Source texts of formatted documents:
--------------------------------

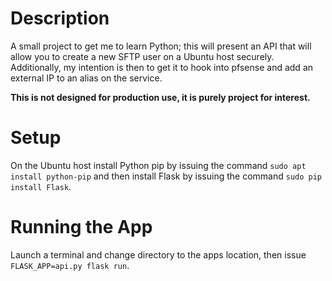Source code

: # Description
A small project to get me to learn Python; this will present an API that will allow you to create a new SFTP user on a Ubuntu host securely. Additionally, my intention is then to get it to hook into pfsense and add an external IP to an alias on the service.

**This is not designed for production use, it is purely project for interest.**

# Setup
On the Ubuntu host install Python pip by issuing the command `sudo apt install python-pip` and then install Flask by issuing the command `sudo pip install Flask`.

# Running the App
Launch a terminal and change directory to the apps location, then issue `FLASK_APP=api.py flask run`.
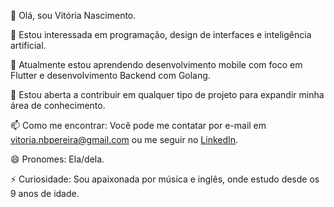 👋 Olá, sou Vitória Nascimento.

👀 Estou interessada em programação, design de interfaces e inteligência artificial.

🌱 Atualmente estou aprendendo desenvolvimento mobile com foco em Flutter e desenvolvimento Backend com Golang.

💞️ Estou aberta a contribuir em qualquer tipo de projeto para expandir minha área de conhecimento.

📫 Como me encontrar: Você pode me contatar por e-mail em vitoria.nbpereira@gmail.com ou me seguir no [LinkedIn](https://www.linkedin.com/in/vit%C3%B3ria-nascimento-barbosa-pereira/).

😄 Pronomes: Ela/dela.

⚡ Curiosidade: Sou apaixonada por música e inglês, onde estudo desde os 9 anos de idade.
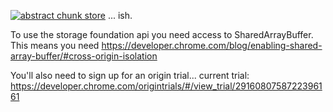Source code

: [![abstract chunk store](https://cdn.rawgit.com/mafintosh/abstract-chunk-store/master/badge.svg)](https://github.com/mafintosh/abstract-chunk-store)
... ish.

To use the storage foundation api you need access to SharedArrayBuffer.
This means you need https://developer.chrome.com/blog/enabling-shared-array-buffer/#cross-origin-isolation

You'll also need to sign up for an origin trial... current trial: https://developer.chrome.com/origintrials/#/view_trial/2916080758722396161
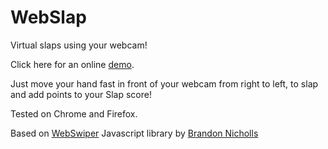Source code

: WebSlap
=======

Virtual slaps using your webcam!

Click here for an online [demo](http://learn-javascript.net/playground/webslap/).

Just move your hand fast in front of your webcam from right to left, 
to slap and add points to your Slap score!

Tested on Chrome and Firefox.

Based on [WebSwiper](https://github.com/iambrandonn/WebcamSwiper) Javascript library by [Brandon Nicholls](https://github.com/iambrandonn)
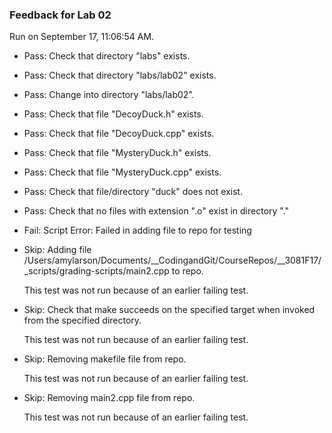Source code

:### Feedback for Lab 02

Run on September 17, 11:06:54 AM.

+ Pass: Check that directory "labs" exists.

+ Pass: Check that directory "labs/lab02" exists.

+ Pass: Change into directory "labs/lab02".

+ Pass: Check that file "DecoyDuck.h" exists.

+ Pass: Check that file "DecoyDuck.cpp" exists.

+ Pass: Check that file "MysteryDuck.h" exists.

+ Pass: Check that file "MysteryDuck.cpp" exists.

+ Pass: Check that file/directory "duck" does not exist.

+ Pass: Check that no files with extension ".o" exist in directory "."

+ Fail: Script Error: Failed in adding file to repo for testing

+ Skip: Adding file /Users/amylarson/Documents/__CodingandGit/CourseRepos/__3081F17/_scripts/grading-scripts/main2.cpp to repo.

  This test was not run because of an earlier failing test.

+ Skip: Check that make succeeds on the specified target when invoked from the specified directory.

  This test was not run because of an earlier failing test.

+ Skip: Removing makefile file from repo.

  This test was not run because of an earlier failing test.

+ Skip: Removing main2.cpp file from repo.

  This test was not run because of an earlier failing test.

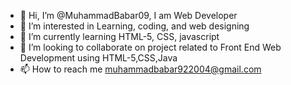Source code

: - 👋 Hi, I’m @MuhammadBabar09, I am Web Developer 
- 👀 I’m interested in Learning, coding, and web designing 
- 🌱 I’m currently learning HTML-5, CSS, javascript
- 💞️ I’m looking to collaborate on project related to Front End Web Development using HTML-5,CSS,Java
- 📫 How to reach me muhammadbabar922004@gmail.com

--------------------------------

[Assignment] Look above and copy only the lines from the one holding "Backend com Golang." to the one holding "To use the storage", both included, exactly, minus the pictures.

[Final answer]
🌱 Atualmente estou aprendendo desenvolvimento mobile com foco em Flutter e desenvolvimento Backend com Golang.

💞️ Estou aberta a contribuir em qualquer tipo de projeto para expandir minha área de conhecimento.

📫 Como me encontrar: Você pode me contatar por e-mail em vitoria.nbpereira@gmail.com ou me seguir no [LinkedIn](https://www.linkedin.com/in/vit%C3%B3ria-nascimento-barbosa-pereira/).

😄 Pronomes: Ela/dela.

⚡ Curiosidade: Sou apaixonada por música e inglês, onde estudo desde os 9 anos de idade.
Source code

: [![abstract chunk store](https://cdn.rawgit.com/mafintosh/abstract-chunk-store/master/badge.svg)](https://github.com/mafintosh/abstract-chunk-store)
... ish.

To use the storage foundation api you need access to SharedArrayBuffer.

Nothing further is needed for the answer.